#### [TASK]
Each line of the material must be repeated precisely, with the pictures left out.

[EXERCISE MATERIALS]

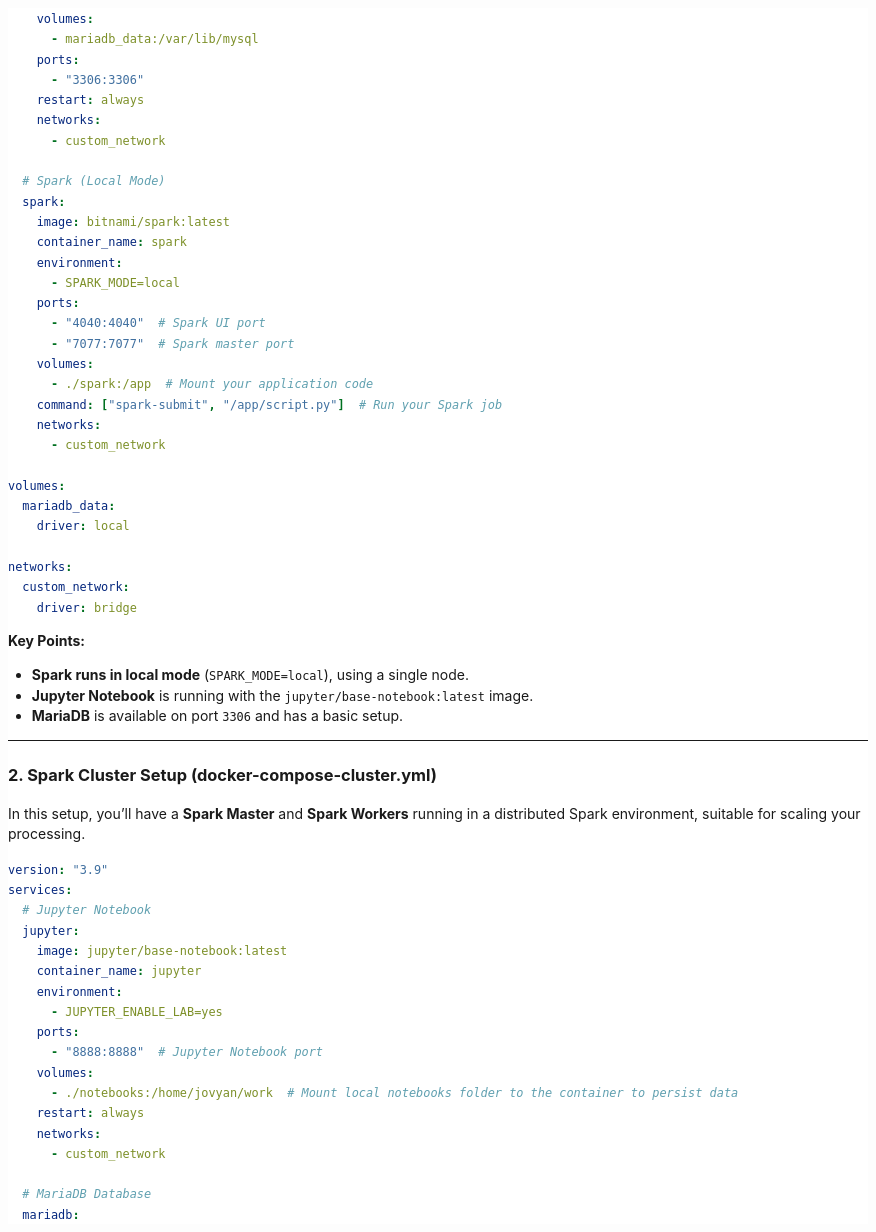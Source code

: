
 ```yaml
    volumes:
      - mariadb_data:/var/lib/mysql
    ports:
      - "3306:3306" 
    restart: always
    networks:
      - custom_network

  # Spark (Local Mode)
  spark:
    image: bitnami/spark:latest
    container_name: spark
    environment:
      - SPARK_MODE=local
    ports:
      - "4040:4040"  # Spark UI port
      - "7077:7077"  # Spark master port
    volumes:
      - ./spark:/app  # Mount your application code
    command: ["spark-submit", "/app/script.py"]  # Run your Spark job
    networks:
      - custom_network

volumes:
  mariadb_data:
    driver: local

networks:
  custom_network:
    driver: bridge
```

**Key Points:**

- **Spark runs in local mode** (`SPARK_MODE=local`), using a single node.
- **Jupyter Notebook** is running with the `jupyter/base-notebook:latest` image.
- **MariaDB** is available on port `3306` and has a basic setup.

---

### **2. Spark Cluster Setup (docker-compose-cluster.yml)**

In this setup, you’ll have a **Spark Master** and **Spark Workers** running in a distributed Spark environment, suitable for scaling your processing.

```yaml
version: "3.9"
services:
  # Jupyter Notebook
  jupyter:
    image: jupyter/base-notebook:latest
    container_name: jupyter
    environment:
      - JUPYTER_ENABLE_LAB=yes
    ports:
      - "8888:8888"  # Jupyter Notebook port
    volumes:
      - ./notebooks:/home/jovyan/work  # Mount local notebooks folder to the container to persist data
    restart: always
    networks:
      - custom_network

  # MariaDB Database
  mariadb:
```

[/EXERCISE MATERIALS]

#### [RESULT]
Source code

:
 ```yaml
    volumes:
      - mariadb_data:/var/lib/mysql
    ports:
      - "3306:3306" 
    restart: always
    networks:
      - custom_network

  # Spark (Local Mode)
  spark:
    image: bitnami/spark:latest
    container_name: spark
    environment:
      - SPARK_MODE=local
    ports:
      - "4040:4040"  # Spark UI port
      - "7077:7077"  # Spark master port
    volumes:
      - ./spark:/app  # Mount your application code
    command: ["spark-submit", "/app/script.py"]  # Run your Spark job
    networks:
      - custom_network

volumes:
  mariadb_data:
    driver: local

networks:
  custom_network:
    driver: bridge
```

**Key Points:**

- **Spark runs in local mode** (`SPARK_MODE=local`), using a single node.
- **Jupyter Notebook** is running with the `jupyter/base-notebook:latest` image.
- **MariaDB** is available on port `3306` and has a basic setup.

---

### **2. Spark Cluster Setup (docker-compose-cluster.yml)**

In this setup, you’ll have a **Spark Master** and **Spark Workers** running in a distributed Spark environment, suitable for scaling your processing.

```yaml
version: "3.9"
services:
  # Jupyter Notebook
  jupyter:
    image: jupyter/base-notebook:latest
    container_name: jupyter
    environment:
      - JUPYTER_ENABLE_LAB=yes
    ports:
      - "8888:8888"  # Jupyter Notebook port
    volumes:
      - ./notebooks:/home/jovyan/work  # Mount local notebooks folder to the container to persist data
    restart: always
    networks:
      - custom_network

  # MariaDB Database
  mariadb:
```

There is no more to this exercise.